- **ACTIVITY**
Determine the number of lines in the data that include the word "endpoints", and write only that number.

- **GIVEN ENTRIES**
——————

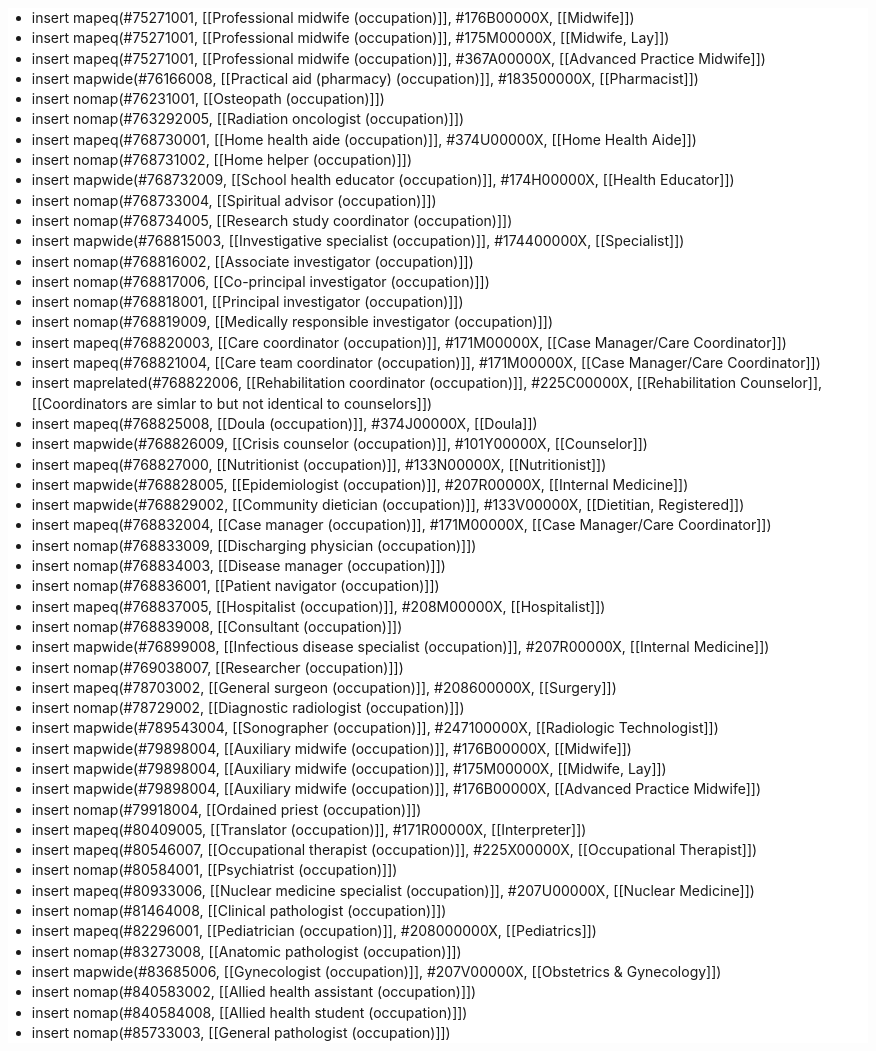   * insert mapeq(#75271001, [[Professional midwife (occupation)]], #176B00000X, [[Midwife]])
  * insert mapeq(#75271001, [[Professional midwife (occupation)]], #175M00000X, [[Midwife, Lay]])
  * insert mapeq(#75271001, [[Professional midwife (occupation)]], #367A00000X, [[Advanced Practice Midwife]])
  * insert mapwide(#76166008, [[Practical aid (pharmacy) (occupation)]], #183500000X, [[Pharmacist]])
  * insert nomap(#76231001, [[Osteopath (occupation)]])
  * insert nomap(#763292005, [[Radiation oncologist (occupation)]])
  * insert mapeq(#768730001, [[Home health aide (occupation)]], #374U00000X, [[Home Health Aide]])
  * insert nomap(#768731002, [[Home helper (occupation)]])
  * insert mapwide(#768732009, [[School health educator (occupation)]], #174H00000X, [[Health Educator]])
  * insert nomap(#768733004, [[Spiritual advisor (occupation)]])
  * insert nomap(#768734005, [[Research study coordinator (occupation)]])
  * insert mapwide(#768815003, [[Investigative specialist (occupation)]], #174400000X, [[Specialist]])
  * insert nomap(#768816002, [[Associate investigator (occupation)]])
  * insert nomap(#768817006, [[Co-principal investigator (occupation)]])
  * insert nomap(#768818001, [[Principal investigator (occupation)]])
  * insert nomap(#768819009, [[Medically responsible investigator (occupation)]])
  * insert mapeq(#768820003, [[Care coordinator (occupation)]], #171M00000X, [[Case Manager/Care Coordinator]])
  * insert mapeq(#768821004, [[Care team coordinator (occupation)]], #171M00000X, [[Case Manager/Care Coordinator]])
  * insert maprelated(#768822006, [[Rehabilitation coordinator (occupation)]], #225C00000X, [[Rehabilitation Counselor]], [[Coordinators are simlar to but not identical to counselors]])
  * insert mapeq(#768825008, [[Doula (occupation)]], #374J00000X, [[Doula]])
  * insert mapwide(#768826009, [[Crisis counselor (occupation)]], #101Y00000X, [[Counselor]])
  * insert mapeq(#768827000, [[Nutritionist (occupation)]], #133N00000X, [[Nutritionist]])
  * insert mapwide(#768828005, [[Epidemiologist (occupation)]], #207R00000X, [[Internal Medicine]])
  * insert mapwide(#768829002, [[Community dietician (occupation)]], #133V00000X, [[Dietitian, Registered]])
  * insert mapeq(#768832004, [[Case manager (occupation)]], #171M00000X, [[Case Manager/Care Coordinator]])
  * insert nomap(#768833009, [[Discharging physician (occupation)]])
  * insert nomap(#768834003, [[Disease manager (occupation)]])
  * insert nomap(#768836001, [[Patient navigator (occupation)]])
  * insert mapeq(#768837005, [[Hospitalist (occupation)]], #208M00000X, [[Hospitalist]])
  * insert nomap(#768839008, [[Consultant (occupation)]])
  * insert mapwide(#76899008, [[Infectious disease specialist (occupation)]], #207R00000X, [[Internal Medicine]])
  * insert nomap(#769038007, [[Researcher (occupation)]])
  * insert mapeq(#78703002, [[General surgeon (occupation)]], #208600000X, [[Surgery]])
  * insert nomap(#78729002, [[Diagnostic radiologist (occupation)]])
  * insert mapwide(#789543004, [[Sonographer (occupation)]], #247100000X, [[Radiologic Technologist]])
  * insert mapwide(#79898004, [[Auxiliary midwife (occupation)]], #176B00000X, [[Midwife]])
  * insert mapwide(#79898004, [[Auxiliary midwife (occupation)]], #175M00000X, [[Midwife, Lay]])
  * insert mapwide(#79898004, [[Auxiliary midwife (occupation)]], #176B00000X, [[Advanced Practice Midwife]])
  * insert nomap(#79918004, [[Ordained priest (occupation)]])
  * insert mapeq(#80409005, [[Translator (occupation)]], #171R00000X, [[Interpreter]])
  * insert mapeq(#80546007, [[Occupational therapist (occupation)]], #225X00000X, [[Occupational Therapist]])
  * insert nomap(#80584001, [[Psychiatrist (occupation)]])
  * insert mapeq(#80933006, [[Nuclear medicine specialist (occupation)]], #207U00000X, [[Nuclear Medicine]])
  * insert nomap(#81464008, [[Clinical pathologist (occupation)]])
  * insert mapeq(#82296001, [[Pediatrician (occupation)]], #208000000X, [[Pediatrics]])
  * insert nomap(#83273008, [[Anatomic pathologist (occupation)]])
  * insert mapwide(#83685006, [[Gynecologist (occupation)]], #207V00000X, [[Obstetrics & Gynecology]])
  * insert nomap(#840583002, [[Allied health assistant (occupation)]])
  * insert nomap(#840584008, [[Allied health student (occupation)]])
  * insert nomap(#85733003, [[General pathologist (occupation)]])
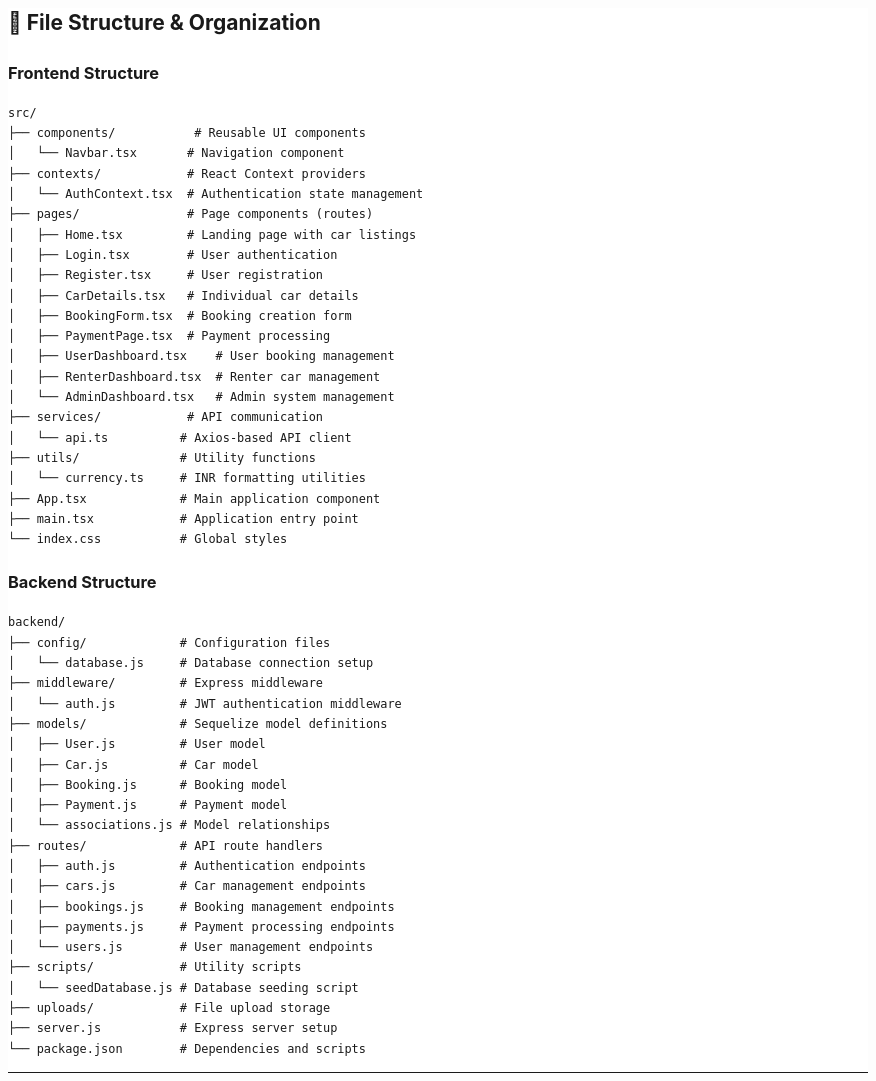 
## 📁 **File Structure & Organization**

### **Frontend Structure**
```
src/
├── components/           # Reusable UI components
│   └── Navbar.tsx       # Navigation component
├── contexts/            # React Context providers
│   └── AuthContext.tsx  # Authentication state management
├── pages/               # Page components (routes)
│   ├── Home.tsx         # Landing page with car listings
│   ├── Login.tsx        # User authentication
│   ├── Register.tsx     # User registration
│   ├── CarDetails.tsx   # Individual car details
│   ├── BookingForm.tsx  # Booking creation form
│   ├── PaymentPage.tsx  # Payment processing
│   ├── UserDashboard.tsx    # User booking management
│   ├── RenterDashboard.tsx  # Renter car management
│   └── AdminDashboard.tsx   # Admin system management
├── services/            # API communication
│   └── api.ts          # Axios-based API client
├── utils/              # Utility functions
│   └── currency.ts     # INR formatting utilities
├── App.tsx             # Main application component
├── main.tsx            # Application entry point
└── index.css           # Global styles
```

### **Backend Structure**
```
backend/
├── config/             # Configuration files
│   └── database.js     # Database connection setup
├── middleware/         # Express middleware
│   └── auth.js         # JWT authentication middleware
├── models/             # Sequelize model definitions
│   ├── User.js         # User model
│   ├── Car.js          # Car model
│   ├── Booking.js      # Booking model
│   ├── Payment.js      # Payment model
│   └── associations.js # Model relationships
├── routes/             # API route handlers
│   ├── auth.js         # Authentication endpoints
│   ├── cars.js         # Car management endpoints
│   ├── bookings.js     # Booking management endpoints
│   ├── payments.js     # Payment processing endpoints
│   └── users.js        # User management endpoints
├── scripts/            # Utility scripts
│   └── seedDatabase.js # Database seeding script
├── uploads/            # File upload storage
├── server.js           # Express server setup
└── package.json        # Dependencies and scripts
```

---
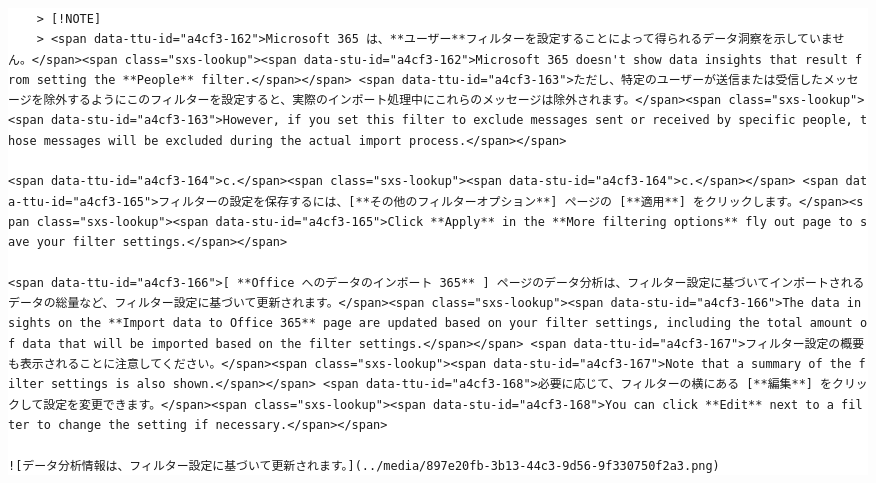         > [!NOTE]
        > <span data-ttu-id="a4cf3-162">Microsoft 365 は、**ユーザー**フィルターを設定することによって得られるデータ洞察を示していません。</span><span class="sxs-lookup"><span data-stu-id="a4cf3-162">Microsoft 365 doesn't show data insights that result from setting the **People** filter.</span></span> <span data-ttu-id="a4cf3-163">ただし、特定のユーザーが送信または受信したメッセージを除外するようにこのフィルターを設定すると、実際のインポート処理中にこれらのメッセージは除外されます。</span><span class="sxs-lookup"><span data-stu-id="a4cf3-163">However, if you set this filter to exclude messages sent or received by specific people, those messages will be excluded during the actual import process.</span></span> 
  
    <span data-ttu-id="a4cf3-164">c.</span><span class="sxs-lookup"><span data-stu-id="a4cf3-164">c.</span></span> <span data-ttu-id="a4cf3-165">フィルターの設定を保存するには、[**その他のフィルターオプション**] ページの [**適用**] をクリックします。</span><span class="sxs-lookup"><span data-stu-id="a4cf3-165">Click **Apply** in the **More filtering options** fly out page to save your filter settings.</span></span> 
    
    <span data-ttu-id="a4cf3-166">[ **Office へのデータのインポート 365** ] ページのデータ分析は、フィルター設定に基づいてインポートされるデータの総量など、フィルター設定に基づいて更新されます。</span><span class="sxs-lookup"><span data-stu-id="a4cf3-166">The data insights on the **Import data to Office 365** page are updated based on your filter settings, including the total amount of data that will be imported based on the filter settings.</span></span> <span data-ttu-id="a4cf3-167">フィルター設定の概要も表示されることに注意してください。</span><span class="sxs-lookup"><span data-stu-id="a4cf3-167">Note that a summary of the filter settings is also shown.</span></span> <span data-ttu-id="a4cf3-168">必要に応じて、フィルターの横にある [**編集**] をクリックして設定を変更できます。</span><span class="sxs-lookup"><span data-stu-id="a4cf3-168">You can click **Edit** next to a filter to change the setting if necessary.</span></span> 
    
    ![データ分析情報は、フィルター設定に基づいて更新されます。](../media/897e20fb-3b13-44c3-9d56-9f330750f2a3.png)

——————

- **TASK ANSWER**
5